9 Most courts which had addressed this issue had held that only “innocent” parties could bring cost recovery actions under § 107 and that responsible parties were limited to § 113 actions.  See fn. 2, supra.  However, they did so with the understanding that responsible parties could bring contribution actions under  § 113.  How they would resolve this issue in light of the Supreme Court’s ruling in Cooper is now open.   

10 In Cooper, the Court noted that one issue that it was not prepared to address was whether Aviall had waived its § 107 claim. 

11 This provision only allows injunctive relief but not cost recovery. See Meghrig v. KFC Western, Inc., 516 U.S. 479 (1996).  Therefore, it would be most appropriate to bring a RCRA claim where a party is likely to incur additional costs in the future.  In addition, if a party prefers to be in Federal court, filing a RCRA claim might be a way to obtain supplemental jurisdiction over the non-Federal claims. Still, the court may bifurcate any state court claims that are also filed.

12 See e.g. New Jersey Spill Compensation and Control Act, NJ Stat. Ann. Section 58:10, et seq. (providing that dischargers and persons who clean up and remove discharges “shall have a right of contribution against all other dischargers and persons in any way responsible for a discharged hazardous substance . . .”) and Texas Solid Waste Disposal Act, Texas Health & Safety Code Ann. § 361.344(a)(“A person who conducts a removal or remedial action that is approved by the commission and is necessary to address a release or threatened release may bring suit in a district court to recover the reasonable and necessary costs of that action and other costs as the court, in its discretion, considers reasonable. This right is in addition to the right to file an action for contribution, indemnity, or both in an appeal proceeding or in an action brought by the attorney general.”)

13 Note that while the site need not be a Superfund site in order for EPA to be involved, EPA is much more likely to be involved if it is a Superfund site.  
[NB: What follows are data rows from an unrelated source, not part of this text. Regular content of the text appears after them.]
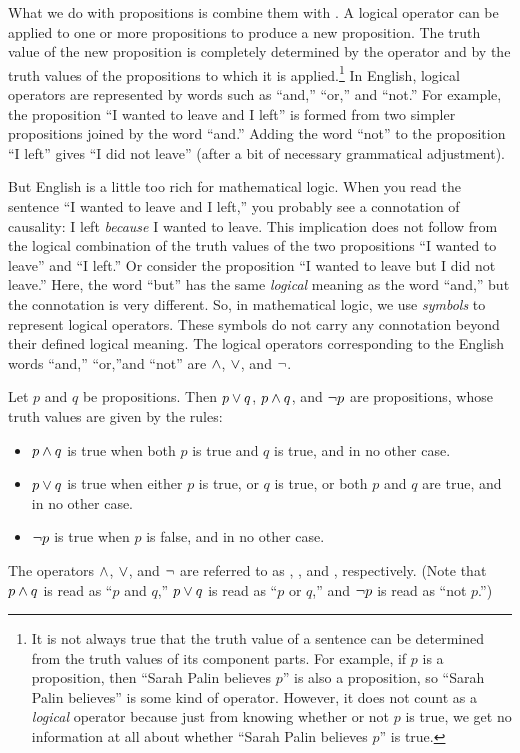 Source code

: What we do with propositions is combine them with
.  A logical operator can be
applied to one or more propositions to produce a new proposition.
The truth value of the new proposition is completely determined
by the operator and by the truth values of the propositions
to which it is applied.\footnote{It is not always true that the
truth value of a sentence can be determined from the truth values
of its component parts.  For example, if $p$ is a proposition,
then ``Sarah Palin believes $p$'' is also a proposition,
so ``Sarah Palin believes'' is some kind of operator.
However, it does not count as a \emph{logical} operator because
just from knowing whether or not $p$ is true, we get no information
at all about whether ``Sarah Palin believes $p$'' is true.}
In English, logical operators are represented by words such
as ``and,'' ``or,'' and ``not.''  For example, the
proposition ``I wanted to leave and I left'' is formed from
two simpler propositions joined by the word ``and.''  Adding
the word ``not'' to the proposition ``I left'' gives
``I did not leave'' (after a bit of necessary grammatical adjustment).

But English is a little too rich for mathematical logic.
When you read the sentence ``I wanted to leave and I left,''
you probably see a connotation of causality:  I left \emph{because}
I wanted to leave.  This implication does not follow from the
logical combination of the truth values of the two propositions
``I wanted to leave'' and ``I left.'' Or consider the
proposition ``I wanted to leave but I did not leave.''
Here, the word ``but'' has the same \emph{logical} meaning
as the word ``and,'' but the connotation is very different.
So, in mathematical logic, we use \emph{symbols} to represent
logical operators.  These symbols do not carry any connotation
beyond their defined logical meaning.  The logical operators
corresponding to the English words ``and,'' ``or,''and ``not'' 
are $\wedge$, $\vee$, and $\lnot$.

\begin{definition}
Let $p$ and $q$ be propositions.  Then $p\vee q$, $p \wedge q$, and
$\lnot p$ are propositions, whose truth values are given by the
rules:
\begin{itemize}
\item $p\wedge q$ is true when both $p$ is true and $q$ is true, and in 
no other case.
\item $p\vee q$ is true when either $p$ is true, or $q$ is true, or both
$p$ and $q$ are true, and in no other case.
\item$\lnot p$ is true when $p$ is false, and in no other case.
\end{itemize}
The operators $\wedge$, $\vee$, and $\lnot$ are referred to as ,
, and , respectively.
(Note that $p\wedge q$ is read as ``$p$ and $q$,'' $p\vee q$ is read
as ``$p$ or $q$,'' and $\lnot p$ is read as ``not $p$.'')
\end{definition}


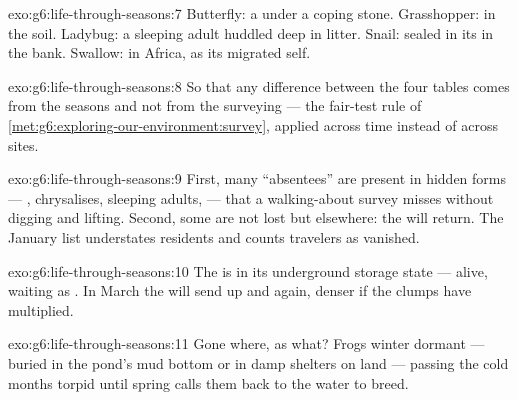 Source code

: \begin{solution}{exo:g6:life-through-seasons:7}
Butterfly: a  under a coping stone. Grasshopper:
 in the soil. Ladybug: a sleeping adult huddled deep in
 litter. Snail: sealed in its  in the bank. Swallow:
in Africa, as its migrated self.
\end{solution}

\begin{solution}{exo:g6:life-through-seasons:8}
So that any difference between the four tables comes from
the seasons and not from the surveying --- the fair-test
rule of \cref{met:g6:exploring-our-environment:survey},
applied across time instead of across sites.
\end{solution}

\begin{solution}{exo:g6:life-through-seasons:9}
First, many ``absentees'' are present in hidden forms ---
, chrysalises, sleeping adults,  --- that a
walking-about survey misses without digging and lifting.
Second, some are not lost but elsewhere: the  will
return. The January list understates residents and counts
travelers as vanished.
\end{solution}

\begin{solution}{exo:g6:life-through-seasons:10}
The  is in its underground storage state --- alive,
waiting as . In March the  will send up  and
 again, denser if the clumps have multiplied.
\end{solution}

\begin{solution}{exo:g6:life-through-seasons:11}
Gone where, as what? Frogs winter dormant --- buried in the
pond's mud bottom or in damp shelters on land --- passing
the cold months torpid until spring calls them back to the
water to breed.
\end{solution}

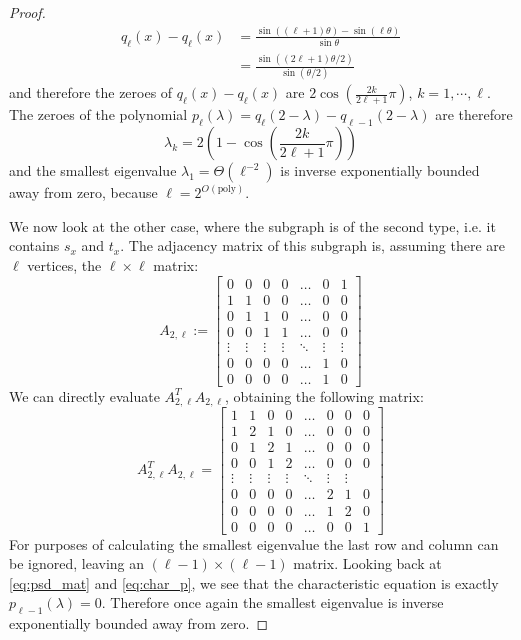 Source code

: \documentclass[11pt]{article}
\theoremstyle{definition}
\theoremstyle{remark}
\newcommand{\poly}{\textrm{poly}}
\begin{document}
\begin{proof}
\begin{align}
q_\ell(x) - q_{\ell}(x) &= \frac{\sin((\ell+1)\theta) - \sin(\ell \theta)}{\sin\theta} \\
&= \frac{\sin((2\ell+1)\theta/2)}{\sin (\theta/2)}
\end{align}
and therefore the zeroes of $q_\ell(x) - q_{\ell}(x)$ are $2\cos\left(\frac{2k}{2\ell + 1}\pi\right)$, $k = 1,\cdots,\ell$. The zeroes of the polynomial $p_\ell(\lambda) = q_\ell(2-\lambda) - q_{\ell-1}(2-\lambda)$ are therefore 
\begin{equation}
\lambda_k = 2\left(1 - \cos\left(\frac{2k}{2\ell+1}\pi\right)\right)
\end{equation}
and the smallest eigenvalue $\lambda_1 = \Theta(\ell^{-2})$ is inverse exponentially bounded away from zero, because $\ell = 2^{O(\poly)}$.

We now look at the other case, where the subgraph is of the second type, i.e. it contains $s_x$ and $t_x$. The adjacency matrix of this subgraph is, assuming there are $\ell$ vertices, the $\ell \times \ell $ matrix:
\begin{equation}
A_{2,\ell} := 
\begin{bmatrix}
    0 & 0 & 0 & 0 & \dots  & 0  & 1 \\
    1 & 1 & 0 & 0 &\dots  & 0 & 0 \\
    0 & 1 & 1 & 0 & \dots  & 0 & 0 \\
     0 & 0 & 1 & 1 & \dots  & 0 & 0 \\
    \vdots & \vdots & \vdots & \vdots & \ddots & \vdots & \vdots \\
    0 & 0 & 0 & 0 & \dots  & 1 & 0 \\
    0 & 0 & 0 & 0 & \dots  & 1 & 0
\end{bmatrix}
\end{equation}
We can directly evaluate $A_{2,\ell}^T A_{2,\ell}$, obtaining the following matrix:
\begin{equation}
A_{2,\ell}^T A_{2,\ell} = 
\begin{bmatrix}
    1 & 1 & 0 & 0 & \dots  & 0 & 0  & 0 \\
    1 & 2 & 1 & 0 &\dots  & 0 & 0 & 0 \\
    0 & 1 & 2 & 1 & \dots  & 0 & 0 & 0 \\
     0 & 0 & 1 & 2 & \dots  & 0 & 0 & 0 \\
    \vdots & \vdots & \vdots & \vdots & \ddots & \vdots & \vdots \\
    0 & 0 & 0 & 0 & \dots  & 2 & 1 & 0 \\
    0 & 0 & 0 & 0 & \dots  & 1 & 2 & 0 \\
    0 & 0 & 0 & 0 & \dots  & 0 & 0 & 1
\end{bmatrix}
\end{equation}
For purposes of calculating the smallest eigenvalue the last row and column can be ignored, leaving an $(\ell-1) \times (\ell-1)$ matrix. Looking back at \ref{eq:psd_mat} and \ref{eq:char_p}, we see that the characteristic equation is exactly $p_{\ell-1}(\lambda) = 0$. Therefore once again the smallest eigenvalue is inverse exponentially bounded away from zero.

\end{proof}
\end{document}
14 Where a party enters into an administrative settlement, it is not clear whether the party is only entitled to relief with regard to the matters that were settled, or may seek declaratory relief with regard to future costs.  Section 113(f)(3)(B) states that “a person who has resolved its liability to the United States or a State for some or all of a response action or for some or all of the costs of such action in an administrative or judicially approved settlement may seek contribution from any person who is not a party to a settlement referred to in paragraph (2).” This could be read to permit actions as long as it has resolved liability for “some or all” of a response actions or costs.  However, § 113(g)(2), which addresses § 107 actions provides that “In any such action described in this subsection, the court shall enter a declaratory judgment on liability for response costs or damages that will be binding on any subsequent action . . .”  Since there is a provision which specifically allows declaratory relief for § 107 actions, but not § 113 actions, courts may hold that there is no right to declaratory relief under § 113.

15 It is not clear how EPA will approach this problem. EPA could be cooperative and enter into such agreements.  On the other hand, it may see the lack of a right to contribution as a means to put additional pressure on parties which refuse to settle. 

16 Such a party would have the non-§ 113 rights discussed above.